Connor Shea
Connor Shea

Reputation: 870

How to define a signature for a hash with attributes in Sorbet?

(Note that this isn't reproducible on sorbet.run, it's only reproducible with a local copy of Sorbet as far as I can tell)

I was hoping I could use the Typed Structs feature to create a method signature where one of the parameters is an options hash, but this doesn't work:

# typed: true
require 'sorbet-runtime'
extend T::Sig

class OptionsStruct < T::Struct
  prop :x, Integer, default: 1
end

sig { params(options: OptionsStruct).void }
def method(options)
  puts options.x
end

# This works
method(OptionsStruct.new({x: 2}))

# This causes the typechecker to throw.
method({x: 2})

Essentially, when you typecheck this file it complains about passing a hash in, when a Struct is expected. My question is: how can I define a valid signature for a hash that has specific parameters? Structs clearly aren't working here. While I haven't tried Shapes, according to the docs they're very limited, so I'd prefer not to use them if possible.

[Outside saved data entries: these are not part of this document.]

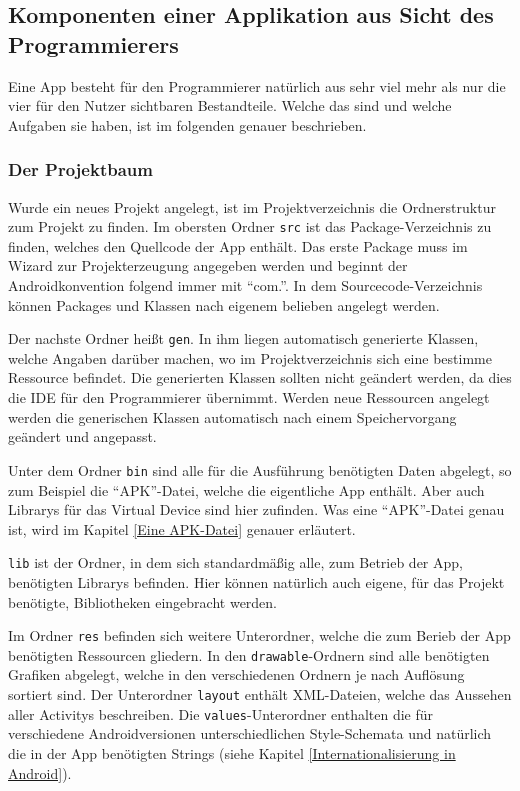 \subsection{Komponenten einer Applikation aus Sicht des Programmierers} \label{Componenten einer Applikation aus Sicht des Programmierers}
Eine App besteht f\"ur den Programmierer nat\"urlich aus sehr viel mehr als nur die vier f\"ur den Nutzer sichtbaren Bestandteile. Welche das sind und welche Aufgaben sie haben, ist im folgenden genauer beschrieben. \cite{GolemHBAppAusEntwicklerSicht}

\subsubsection{Der Projektbaum}
Wurde ein neues Projekt angelegt, ist im Projektverzeichnis die Ordnerstruktur zum Projekt zu finden. Im obersten Ordner \texttt{src} ist das Package-Verzeichnis zu finden, welches den Quellcode der App enth\"alt. Das erste Package muss im Wizard zur Projekterzeugung angegeben werden und beginnt der Androidkonvention folgend immer mit "`com."'. In dem Sourcecode-Verzeichnis k\"onnen Packages und Klassen nach eigenem belieben angelegt werden.

Der nachste Ordner hei\ss{}t \texttt{gen}. In ihm liegen automatisch generierte Klassen, welche Angaben dar\"uber machen, wo im Projektverzeichnis sich eine bestimme Ressource befindet.
Die generierten Klassen sollten nicht ge\"andert werden, da dies die \ac{IDE} f\"ur den Programmierer \"ubernimmt. Werden neue Ressourcen angelegt werden die generischen Klassen automatisch nach einem Speichervorgang ge\"andert und angepasst.

Unter dem Ordner \texttt{bin} sind alle f\"ur die Ausf\"uhrung ben\"otigten Daten abgelegt, so zum Beispiel die "`APK"'-Datei, welche die eigentliche App enth\"alt. Aber auch Librarys f\"ur das Virtual Device sind hier zufinden. Was eine "`APK"'-Datei genau ist, wird im Kapitel \ref{Eine APK-Datei} genauer erl\"autert.

\texttt{lib} ist der Ordner, in dem sich standardm\"a\ss{}ig alle, zum Betrieb der App, ben\"otigten Librarys befinden. Hier k\"onnen nat\"urlich auch eigene, f\"ur das Projekt ben\"otigte, Bibliotheken eingebracht werden.

Im Ordner \texttt{res} befinden sich weitere Unterordner, welche die zum Berieb der App ben\"otigten Ressourcen gliedern. In den \texttt{drawable}-Ordnern sind alle ben\"otigten Grafiken abgelegt, welche in den verschiedenen Ordnern je nach Aufl\"osung sortiert sind. Der Unterordner \texttt{layout} enth\"alt XML-Dateien, welche das Aussehen aller Activitys beschreiben. Die \texttt{values}-Unterordner enthalten die f\"ur verschiedene Androidversionen unterschiedlichen Style-Schemata und nat\"urlich die in der App ben\"otigten Strings (siehe Kapitel \ref{Internationalisierung in Android}).

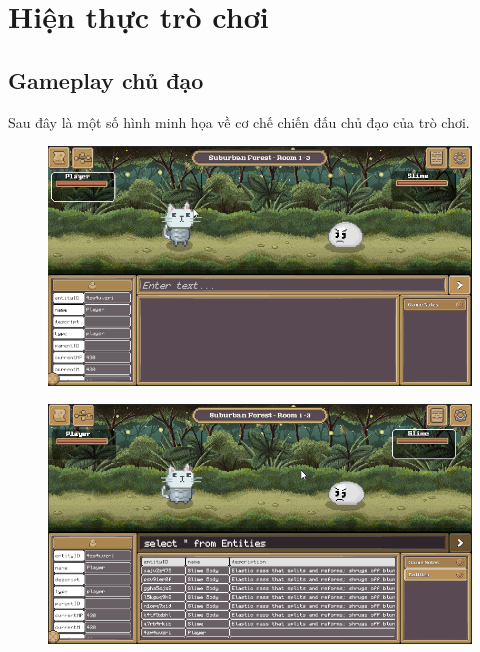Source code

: \section{Hiện thực trò chơi}
\subsection{Gameplay chủ đạo}
Sau đây là một số hình minh họa về cơ chế chiến đấu chủ đạo của trò chơi.
\begin{figure}[H]
	\centering
	\includegraphics[width=13cm]{Images/gameplay1.png}
	\vspace{0.5cm}
	\caption{}
\end{figure}

\begin{figure}[H]
	\centering
	\includegraphics[width=13cm]{Images/gameplay2.png}
	\vspace{0.5cm}
	\caption{}
\end{figure}

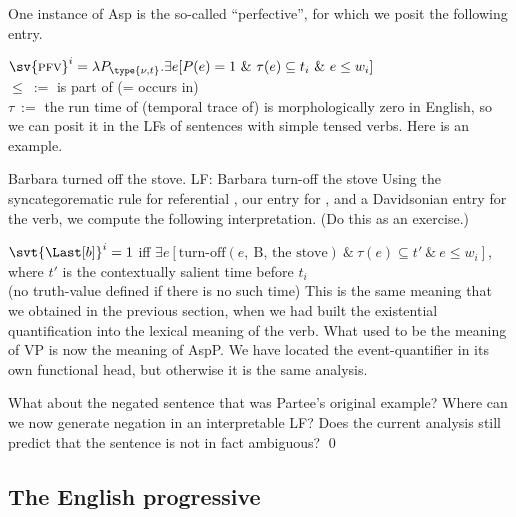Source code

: \kwn{}%
One instance of Asp is the so-called ``perfective'', for which we posit the
following entry.

\ex $\sv{\pfv}^{i} = \lambda P_{\type{\nu,t}}.\exists e [P(e) = 1\ \&\
\tau(e) \subseteq t_{i}\ \&\ e \le w_{i}]$\\
\hfill $\le\ :=$ is part of (= occurs in)\\
\hfill $\tau\ :=$ the run time of (temporal trace of)
\xe
%
\pfv is morphologically zero in English, so we can posit it in the LFs of
sentences with simple tensed verbs. Here is an example.

\pex
\a Barbara turned off the stove.
\a LF: \lb[TP] \past \lb[AspP] \pfv \lb[VP] Barbara turn-off the stove \rb \rb
\rb \xe
%
Using the syncategorematic rule  for referential \past, our
entry \LLast for \pfv, and a Davidsonian entry for the verb, we compute the
following interpretation. (Do this as an exercise.)

\ex $\svt{\Last[b]}^{i} = 1$ iff $\exists e [\text{turn-off}(e,\ \text{B,
  the stove})\ \& \ \tau(e) \subseteq t'\ \&\ e \le w_{i}]$,\\
\hfill where $t'$ is the contextually salient time before $t_{i}$\\
\hfill (no truth-value defined if there is no such time)
\xe
%
This is the same meaning that we obtained in the previous section, when we had
built the existential quantification into the lexical meaning of the verb. What
used to be the meaning of VP is now the meaning of AspP. We have located the
event-quantifier in its own functional head, but otherwise it is the same
analysis.

\begin{exercise}
  What about the negated sentence that was Partee's original example? Where can
  we now generate negation in an interpretable LF? Does the current analysis
  still predict that the sentence is not in fact ambiguous? \qed
\end{exercise}

\subsection{The English progressive}
\label{sec:progressive}

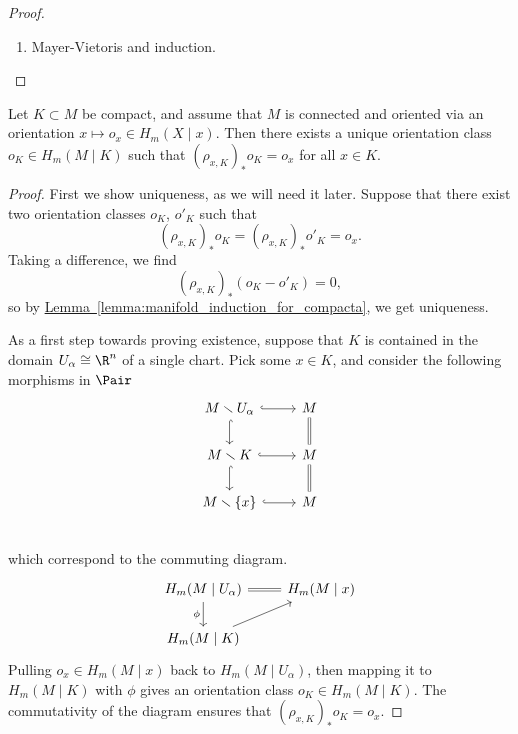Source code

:\documentclass[main.tex]{subfiles}
\begin{document}
\begin{proof}
\begin{enumerate}
    \item Mayer-Vietoris and induction.
  \end{enumerate}
\end{proof}

\begin{proposition}
  \label{prop:orientation_class_for_compacta}
  Let \(K \subset M\) be compact, and assume that \(M\) is connected and oriented via an orientation \(x \mapsto o_{x} \in H_{m}(X \mid x)\). Then there exists a unique orientation class \(o_{K} \in H_{m}(M \mid K)\) such that \((\rho_{x, K})_{*}o_{K} = o_{x}\) for all \(x \in K\).
\end{proposition}
\begin{proof}
  First we show uniqueness, as we will need it later. Suppose that there exist two orientation classes \(o_{K}\), \(o'_{K}\) such that
  \begin{equation*}
    (\rho_{x, K})_{*}o_{K} = (\rho_{x, K})_{*}o'_{K} = o_{x}.
  \end{equation*}
  Taking a difference, we find
  \begin{equation*}
    (\rho_{x, K})_{*}(o_{K} - o'_{K}) = 0,
  \end{equation*}
  so by \hyperref[lemma:manifold_induction_for_compacta]{Lemma~\ref*{lemma:manifold_induction_for_compacta}}, we get uniqueness.

  As a first step towards proving existence, suppose that \(K\) is contained in the domain \(U_{\alpha} \cong \R^{n}\) of a single chart. Pick some \(x \in K\), and consider the following morphisms in \(\Pair\)
  \begin{equation*}
    \begin{tikzcd}
      M \smallsetminus U_{\alpha}
      \arrow[r, hook]
      \arrow[d, hook]
      & M
      \arrow[d, equals]
      \\
      M \smallsetminus K
      \arrow[r, hook]
      \arrow[d, hook]
      & M
      \arrow[d, equals]
      \\
      M \smallsetminus \{x\}
      \arrow[r, hook]
      & M
      \\
    \end{tikzcd}
  \end{equation*}
  which correspond to the commuting diagram.
  \begin{equation*}
    \begin{tikzcd}
      H_{m}(M \mid U_{\alpha})
      \arrow[r, equals]
      \arrow[d, swap, "\phi"]
      & H_{m}(M \mid x)
      \\
      H_{m}(M \mid K)
      \arrow[ur]
    \end{tikzcd}
  \end{equation*}
  Pulling \(o_{x} \in H_{m}(M \mid x)\) back to \(H_{m}(M \mid U_{\alpha})\), then mapping it to \(H_{m}(M \mid K)\) with \(\phi\) gives an orientation class \(o_{K} \in H_{m}(M \mid K)\). The commutativity of the diagram ensures that \((\rho_{x, K})_{*}o_{K} = o_{x}\).


\end{proof}
\end{document}
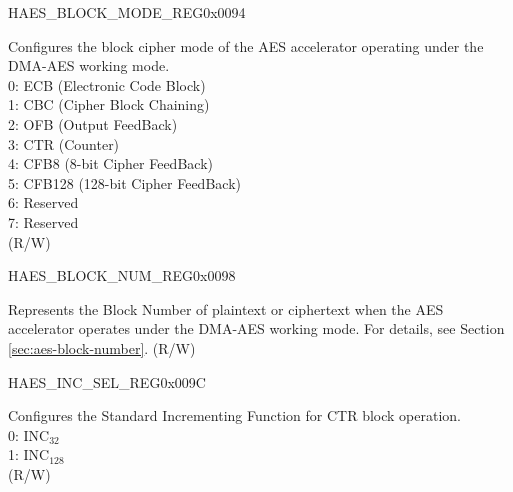 \begin{register}{H}{AES\_BLOCK\_MODE\_REG}{0x0094}\label{regdesc:AESBLOCKMODEREG}
%
%
\regnewline%
\begin{regdesc}\begin{reglist}
\label{fielddesc:AESBLOCKMODE}\item [AES\_BLOCK\_MODE] Configures the block cipher mode of the AES accelerator operating under the DMA-AES working mode. \\
0: ECB (Electronic Code Block)\\
1: CBC (Cipher Block Chaining)\\
2: OFB (Output FeedBack)\\
3: CTR (Counter)\\
4: CFB8 (8-bit Cipher FeedBack)\\
5: CFB128 (128-bit Cipher FeedBack)\\
6: Reserved\\
7: Reserved\\
(R/W)
\end{reglist}\end{regdesc}
\end{register}


\begin{register}{H}{AES\_BLOCK\_NUM\_REG}{0x0098}\label{regdesc:AESBLOCKNUMREG}
%
\regnewline%
\begin{regdesc}\begin{reglist}
\label{fielddesc:AESBLOCKNUM}\item [AES\_BLOCK\_NUM] Represents the Block Number of plaintext or ciphertext when the AES accelerator operates under the DMA-AES working mode. For details, see Section \ref{sec:aes-block-number}. (R/W)
\end{reglist}\end{regdesc}
\end{register}


\begin{register}{H}{AES\_INC\_SEL\_REG}{0x009C}\label{regdesc:AESINCSELREG}
%
%
\regnewline%
\begin{regdesc}\begin{reglist}
\label{fielddesc:AESINCSEL}\item [AES\_INC\_SEL] Configures the Standard Incrementing Function for CTR block operation. \\
0: INC$_{32}$\\
1: INC$_{128}$\\
(R/W)
\end{reglist}\end{regdesc}
\end{register}


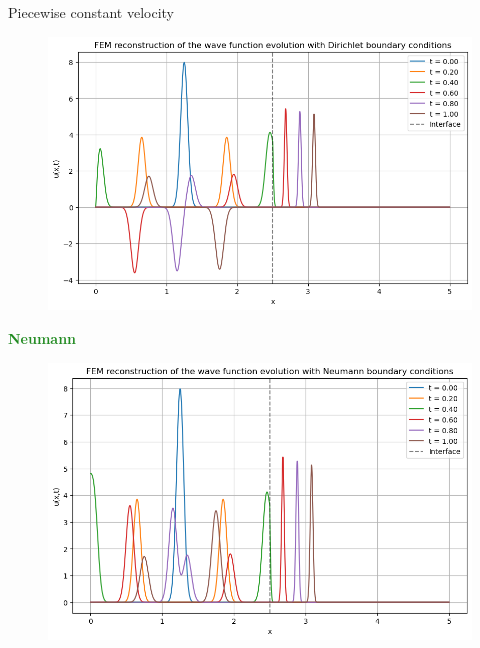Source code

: \begin{frame}{Piecewise constant velocity}
{\begin{minipage}{0.49\textwidth}
        \begin{figure}[H]
            \centering
            \includegraphics[width=\textwidth]{Immagini/plot-dirichlet-piecewise-c1>c2.png}
        \end{figure}
    \end{minipage}
    \hfill
    \begin{minipage}{0.49\textwidth}
        \begin{center}
            \textcolor{ForestGreen}{\textbf{Neumann}}
        \end{center}

        \vspace{-0.3cm}

        \begin{figure}[H]
            \centering
            \includegraphics[width=\textwidth]{Immagini/plot-neumann-piecewise-c1>c2.png}
        \end{figure}
    \end{minipage}}{}

    \normalsize
\end{frame}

The documentation on generics mentions Hashes but seems to suggest they can only be used if the hash's keys and values are all of the same types (e.g. Hash<Symbol, String> requires that all keys be Symbols and all values be Strings), and doesn't provide any way (as far as I know) to define a hash with specific keys.

Thanks!

Upvotes: 5

Views: 4905

Answers (1)

marianosimone
marianosimone

Reputation: 3606

Essentially, you have to choose to go one of various ways, (three which you've already mentioned):

  1. Use a T::Hash[KeyType, ValueType]. This allows you to use the {} syntax when calling a method that takes it as a param, but forces you to use the same type of key and value for every entry.
  2. Use a T::Hash[KeyType, Object]. This is a bit more flexible on the type of the value... but you loose type information.
  3. Use a T::Hash[KeyType, T.any(Type1, Type2, ...). This is a middle ground between 1 and 2.
  4. Use shapes. As the docs say, the functionality might change and are experimental. It's the nicest way to model something like this without imposing the use of the T::Struct to the caller:
sig { params(options: {x: Integer}).void }
def method(options)
  puts options[:x]
end
  1. Use a T::Struct, like you did. This forces you to call the method with MyStruct.new(prop1: x, prop2: y, ...)

All of them are valid, with 4 and 5 being the ones that give you the most type safety. Of the two, 4 is the most flexible on the caller, but 5 is the one that you know Sorbet is not going to change support in the short/medium term.